Predict: The Next Generation Console Tech

Status
Not open for further replies.
I'm thinking something more like this:
2000sp
64TMUs
24ROPs
256bit/384bit
Clock: 600-800Mhz.
No Edram-> MSAA resolve with shader core...
One pool memory of 4GB GDDR5@5,5-6,5Ghz


About 2,5 times RV770, but with a 32nm process manufacturing this chip could have a die-size smaller than 150 mm^2. (transistor density increased 4-5 times).
And maybe a 8-core@2 Ghz@32nm like CPU will be great.


You cant have >128 bit bus in a reasonable size die. Or at least, it cannot be shrunk enough in the future.

The rest of the chip can shrink but there is a certain minimum size 256 bit and above cannot shrink beyond. Therefore the console makers avoid them.

Although I've heard people say they could do 256 initially, then switch to 128 with double speed RAM later on. But I'm not sure if this is technically possible.
 
Entropy said:
So, do we need more CPU performance than we have today to produce console games?
Not for traditionally CPU centric tasks, that treshold was largely reached by last gen machines already. But games always walked the line between "what belongs on CPU" and what elsewhere, and in this age it's gotten very blurred.
So it seems most ideas are pointing in direction of configurable resource pools without discrete allocation dictated by processor designs (or physical packages) (hell there was a time some of us speculated that in relation to PS3).

IMO the only thing that is in question is whether next console cycle will happen before this convergence makes its way into console designs or not. And given the way market has been changing, I think it's more likely next cycle will be later then sooner.
This makes sense - one of the advantages that consoles have is that they don't need to adhere to the modular build tradition of PCs, nor to backwards compatibility. This is very significant, and within limits, the console can be designed as a whole. Within limits, though, since IP and manufacturing can't necessarily be combined at will. At present the IP for CPUs and graphics typically resides on different hands, so the freedom is mostly in a mix-and-match kind of way, and of course in interfaces. Specifically, the IP situation makes it difficult to design the CPU+GPU as a whole. I'd tend to believe that the CPU and the GPU will remain as separate entities for the next generation of consoles, but tighter coupled with each other than in a PC, and with a tailor fitted memory solution.

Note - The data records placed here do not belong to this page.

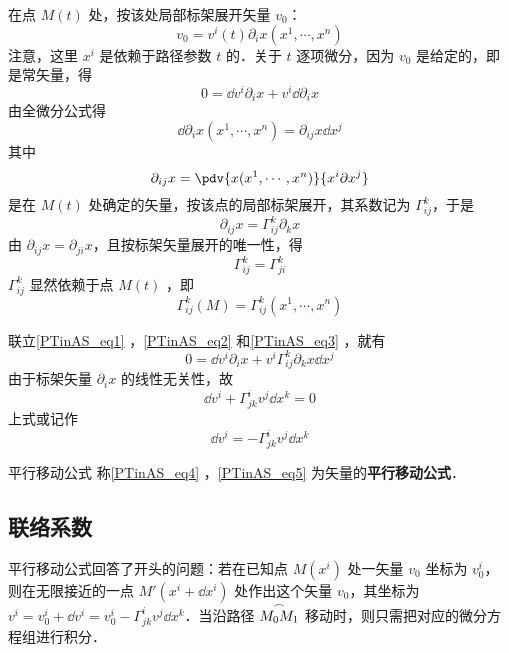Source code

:在点 $M(t)$ 处，按该处局部标架展开矢量 $v_0$：
\begin{equation}
v_0=v^i(t)\partial_i x(x^1,\cdots,x^n)
\end{equation}
注意，这里 $x^i$ 是依赖于路径参数 $t$ 的．关于 $t$ 逐项微分，因为 $v_0$ 是给定的，即是常矢量，得
\begin{equation}\label{PTinAS_eq1}
0=\dd v^i\partial_i x+v^i\dd \partial_i x
\end{equation}
由全微分公式得
\begin{equation}\label{PTinAS_eq2}
\dd \partial_i x(x^1,\cdots,x^n)=\partial_{ij}x\dd x^j
\end{equation}
其中
\begin{equation}
\partial_{ij}x=\pdv{x(x^1,\cdots,x^n)}{x^i\partial x^j}
\end{equation}
是在 $M(t)$ 处确定的矢量，按该点的局部标架展开，其系数记为 $\Gamma^k_{ij}$，于是
\begin{equation}\label{PTinAS_eq3}
\partial_{ij}x=\Gamma^k_{ij}\partial_k x
\end{equation}
由 $\partial_{ij} x=\partial_{ji} x$，且按标架矢量展开的唯一性，得
\begin{equation}
\Gamma^k_{ij}=\Gamma^k_{ji}
\end{equation}
 $\Gamma^k_{ij}$ 显然依赖于点 $M(t)$ ，即
 \begin{equation}
 \Gamma^k_{ij}(M)=\Gamma^k_{ij}(x^1,\cdots,x^n)
 \end{equation}
 
联立\autoref{PTinAS_eq1} ，\autoref{PTinAS_eq2} 和\autoref{PTinAS_eq3} ，就有
\begin{equation}
0=\dd v^i\partial_i x+v^i\Gamma^k_{ij}\partial_k x\dd x^j
\end{equation}
由于标架矢量 $\partial_i x$ 的线性无关性，故
\begin{equation}\label{PTinAS_eq4}
\dd v^i+\Gamma^i_{jk}v^j\dd x^k=0
\end{equation}
上式或记作
\begin{equation}\label{PTinAS_eq5}
\dd v^i=-\Gamma^i_{jk}v^j\dd x^k
\end{equation}
\begin{definition}{平行移动公式}
称\autoref{PTinAS_eq4} ，\autoref{PTinAS_eq5} 为矢量的\textbf{平行移动公式}．
\end{definition}
\subsection{联络系数}
平行移动公式回答了开头的问题：若在已知点 $M(x^i)$ 处一矢量 $v_0$ 坐标为 $v_0^i$，则在无限接近的一点 $M'(x^i+\dd x^i)$ 处作出这个矢量 $v_0$，其坐标为 $v^i=v_0^i+\dd v^i=v_0^i-\Gamma^i_{jk}v^j\dd x^k$．当沿路径 $\overset{\Huge\frown}{M_0M_1}$ 移动时，则只需把对应的微分方程组进行积分．

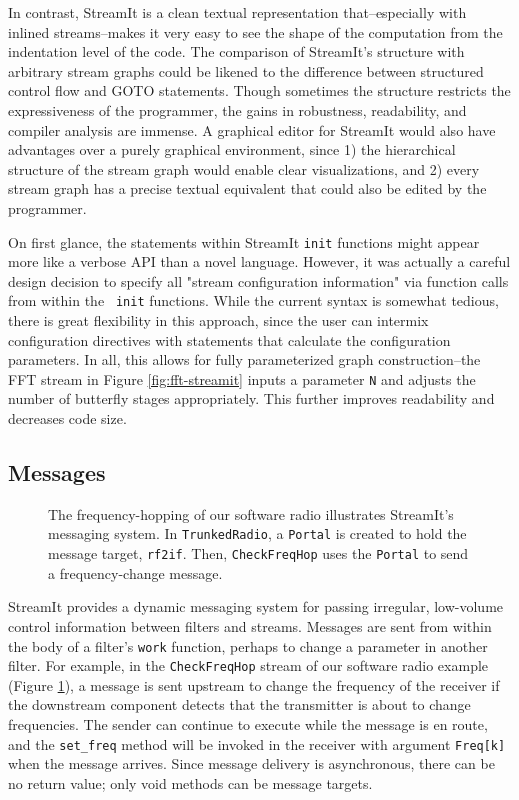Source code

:In contrast, StreamIt is a clean textual representation
that--especially with inlined streams--makes it very easy to see the
shape of the computation from the indentation level of the code.  The
comparison of StreamIt's structure with arbitrary stream graphs could
be likened to the difference between structured control flow and GOTO
statements.  Though sometimes the structure restricts the
expressiveness of the programmer, the gains in robustness,
readability, and compiler analysis are immense.  A graphical editor
for StreamIt would also have advantages over a purely graphical
environment, since 1) the hierarchical structure of the stream graph
would enable clear visualizations, and 2) every stream graph has a
precise textual equivalent that could also be edited by the
programmer.

On first glance, the statements within StreamIt {\tt init} functions
might appear more like a verbose API than a novel language.  However,
it was actually a careful design decision to specify all "stream
configuration information" via function calls from within the {\tt
init} functions.  While the current syntax is somewhat tedious, there
is great flexibility in this approach, since the user can intermix
configuration directives with statements that calculate the
configuration parameters.  In all, this allows for fully parameterized
graph construction--the FFT stream in Figure \ref{fig:fft-streamit}
inputs a parameter {\tt N} and adjusts the number of butterfly stages
appropriately.  This further improves readability and decreases code
size.

\subsection{Messages}

\begin{figure}[h]
\vspace{-12pt}
\vspace{-18pt}
\caption{The frequency-hopping of our software radio illustrates StreamIt's messaging system.  In {\tt TrunkedRadio}, a {\tt Portal} is created to hold the message target, {\tt rf2if}.  Then, {\tt CheckFreqHop} uses the {\tt Portal} to send a frequency-change message.
\protect\label{fig:portal-code}}
\vspace{-18pt}
\end{figure}

StreamIt provides a dynamic messaging system for passing irregular,
low-volume control information between filters and streams.  Messages
are sent from within the body of a filter's {\tt work} function,
perhaps to change a parameter in another filter.  For example, in the
{\tt CheckFreqHop} stream of our software radio example (Figure
\ref{fig:portal-code}), a message is sent upstream to change the frequency of
the receiver if the downstream component detects that the transmitter
is about to change frequencies.  The sender can continue to execute
while the message is en route, and the {\tt set\_freq} method will be
invoked in the receiver with argument {\tt Freq[k]} when the message
arrives.  Since message delivery is asynchronous, there can be no
return value; only void methods can be message targets.

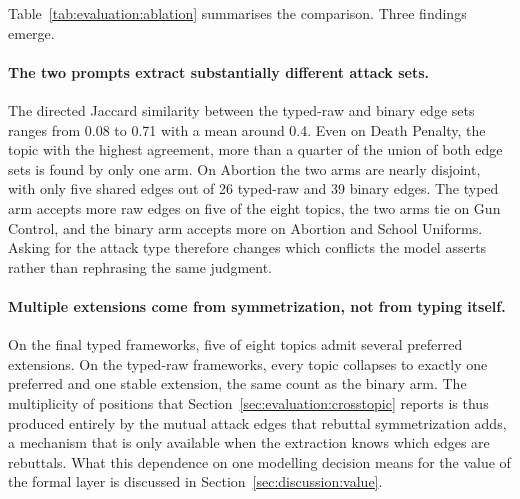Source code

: Table~\ref{tab:evaluation:ablation} summarises the comparison. Three findings
emerge.

\paragraph{The two prompts extract substantially different attack sets.}
The directed Jaccard similarity between the typed-raw and binary edge sets
ranges from 0.08 to 0.71 with a mean around 0.4. Even on Death Penalty, the
topic with the highest agreement, more than a quarter of the union of both edge
sets is found by only one arm. On Abortion the two arms are nearly disjoint,
with only five shared edges out of 26 typed-raw and 39 binary edges. The typed
arm accepts more raw edges on five of the eight topics, the two arms tie on
Gun Control, and the binary arm
accepts more on Abortion and School Uniforms. Asking for the attack type
therefore changes which conflicts the model asserts rather than rephrasing the
same judgment.

\paragraph{Multiple extensions come from symmetrization, not from typing
itself.}
On the final typed frameworks, five of eight topics admit several preferred
extensions. On the typed-raw frameworks, every topic collapses to exactly one
preferred and one stable extension, the same count as the binary arm. The
multiplicity of positions that Section~\ref{sec:evaluation:crosstopic} reports
is thus produced entirely by the mutual attack edges that rebuttal
symmetrization adds, a mechanism that is only available when the extraction
knows which edges are rebuttals. What this dependence on one modelling
decision means for the value of the formal layer is discussed in
Section~\ref{sec:discussion:value}.

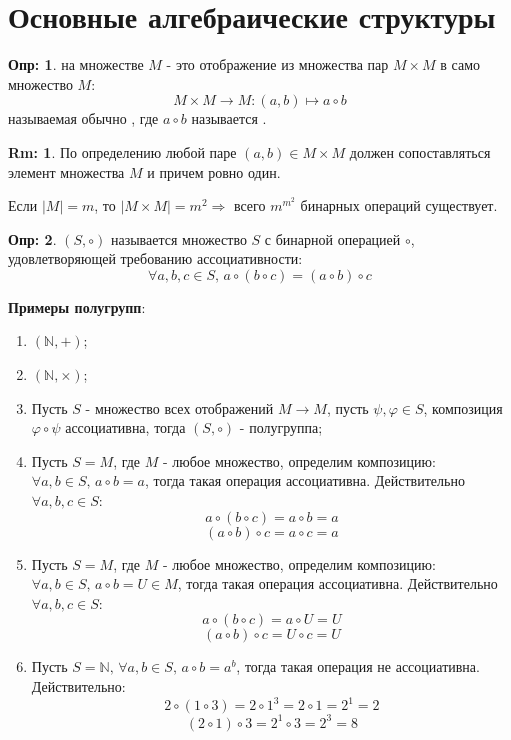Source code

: \documentclass[12pt]{article}
\newcommand{\RN}[1]{%
	\textup{\uppercase\expandafter{\romannumeral#1}}%
}
\newcommand{\MN}{\mathbb{N}}
\theoremstyle{definition}
\newtheorem{defn}{Опр:}
\newtheorem{rem}{Rm:}
\begin{document}
\lhead{Алгебра-\RN{1}}
\section*{Основные алгебраические структуры}
\begin{defn}
	 на множестве $M$ - это отображение из множества пар $M \times M$ в само множество $M$: 
	$$
		M\times M \to M \colon (a,b) \mapsto a\circ b
	$$
	называемая обычно , где $a\circ b$ называется .
\end{defn}
\begin{rem}
	По определению любой паре $(a,b) \in M \times M$ должен сопоставляться элемент множества $M$ и причем ровно один.
\end{rem}
Если $|M| = m$, то $|M\times M| = m^2 \Rightarrow$ всего $m^{m^2}$ бинарных операций существует.

\begin{defn}
	 $(S,\circ)$ называется множество $S$ с бинарной операцией $\circ$, удовлетворяющей требованию ассоциативности:
	$$
		\forall a,b,c \in S,\, a \circ (b\circ c) = (a\circ b)\circ c
	$$
\end{defn}

\textbf{Примеры полугрупп}:
\begin{enumerate}[label=\arabic*)]
	\item $(\MN, +)$;
	\item $(\MN, \times)$;
	\item Пусть $S$ - множество всех отображений $M \to M$, пусть $\psi, \varphi \in S$, композиция $\varphi \circ \psi$ ассоциативна, тогда $(S,\circ)$ - полугруппа;
	\item Пусть $S = M$, где $M$ - любое множество, определим композицию: $\forall a,b \in S,\, a \circ b = a$, тогда такая операция ассоциативна. Действительно $\forall a,b,c \in S$:
	$$
		a \circ (b \circ c) = a \circ b = a
	$$
	$$
		(a \circ b) \circ c = a \circ c = a
	$$
	\item Пусть $S = M$, где $M$ - любое множество, определим композицию: $\forall a,b \in S,\, a \circ b = U \in M$, тогда такая операция ассоциативна. Действительно $\forall a,b,c \in S$:
	$$
		a \circ (b \circ c) = a \circ U = U
	$$
	$$
		(a \circ b) \circ c = U \circ c = U
	$$
	\item Пусть $S = \MN, \, \forall a,b \in S, \, a \circ b = a^b$, тогда такая операция не ассоциативна. Действительно:
	$$
		2 \circ ( 1 \circ 3 ) = 2 \circ 1^3  = 2 \circ 1 = 2^1 = 2
	$$
	$$
		(2 \circ 1)\circ 3 = 2^1 \circ 3 = 2^3 = 8
	$$
\end{enumerate}
\end{document}
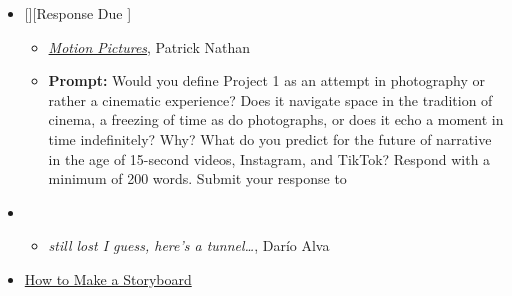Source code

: \begin{itemize}[noitemsep,topsep=0pt,leftmargin=*]
    \item {}[][Response Due \dThur]
          \begin{itemize}
              \item \href{https://reallifemag.com/motion-pictures/}{\emph{Motion Pictures}}, Patrick Nathan
              \item \textbf{Prompt:} Would you define Project 1 as an attempt in photography or rather a cinematic experience? Does it navigate space in the tradition of cinema, a freezing of time as do photographs, or does it echo a moment in time indefinitely? Why? What do you predict for the future of narrative in the age of 15-second videos, Instagram, and TikTok? Respond with a minimum of 200 words. Submit your response to \discordR
          \end{itemize}
    \item {}
          \begin{itemize}
              \item \emph{still lost I guess, here’s a tunnel\dots}, Darío Alva
          \end{itemize}
    \item {} \href{https://www.studiobinder.com/blog/how-to-make-storyboard/}{How to Make a Storyboard}
\end{itemize}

Just how such a system could be put together is the kind of speculation that fits both forum and thread, but it would be useful to hear some further input from developers. What is frustrating or awkward today? What would be interesting to do that we can't do already?
That, or we'll enter era of incremental upgrades like Wii, and that's a lot less interesting to talk about.
Well, here our perspectives differ a bit. I tend to see the Wii as a device that embraced change, rather than just extrapolating SNES->N64->GC one step further along the same curve.
It's success is an important example in many respects, but it makes the next generation less predictable, less likely to be just more of the same. Much more interesting to talk about. :)

For instance, it would seem reasonable that Nintendo would take the success of the Wii, keep the design ethos of small, quiet, unobtrusive and inexpensive, but substantially upgrade the hardware in order to adapt the concept to our future HD homes, and take steps to further improve the precision in the motion sensing to aid diversity and skill building.
But they could also introduce a portable device that is networkable, interfaced with via stylus and whatever, that can be plugged in to any TV set and you can play the same game there upscaled, and using a Wii-mote for pointing. You could seamlessly play, not only single player games at home and on the go, but also network with a friend or connect to servers on the go. One gaming device, everywhere. The technology is pretty much here as IP already, and with a couple of more years to get all the geese in line this is eminently doable.

Or they could take a stab at stereoscopic 3D, coupled with great positional audio, or they could add vision tracking, or...
There are a lot of things that are possible once you stop putting one foot in front of the other, lift your head and look around. Moving on in the same direction is one of them, for sure, but for the next generation of consoles I don't regard that as a given.
 
Last edited by a moderator:
Maybe Rambus technology could be a saviour, it may cost more than GDDR but if it allows manufacturers to pass on Edram and use tinier chip the tech could find its place in next generation system.
 
Last edited by a moderator:
For next gen can Wii GPU be upgraded to handle HD ? Like putting more eDRAM and beef up fixed T&L, combiner and texel and pixel fillrate and improved the output stage to handle 1080p ?
 
I think that 128-bit bus for next-gen consoles would be horrible in terms of bandwidth, except for a Wii 2 which can get away with 128-bit coupled with double-clocked memory.
(GameCube and Wii both use 64-bit bus IIRC).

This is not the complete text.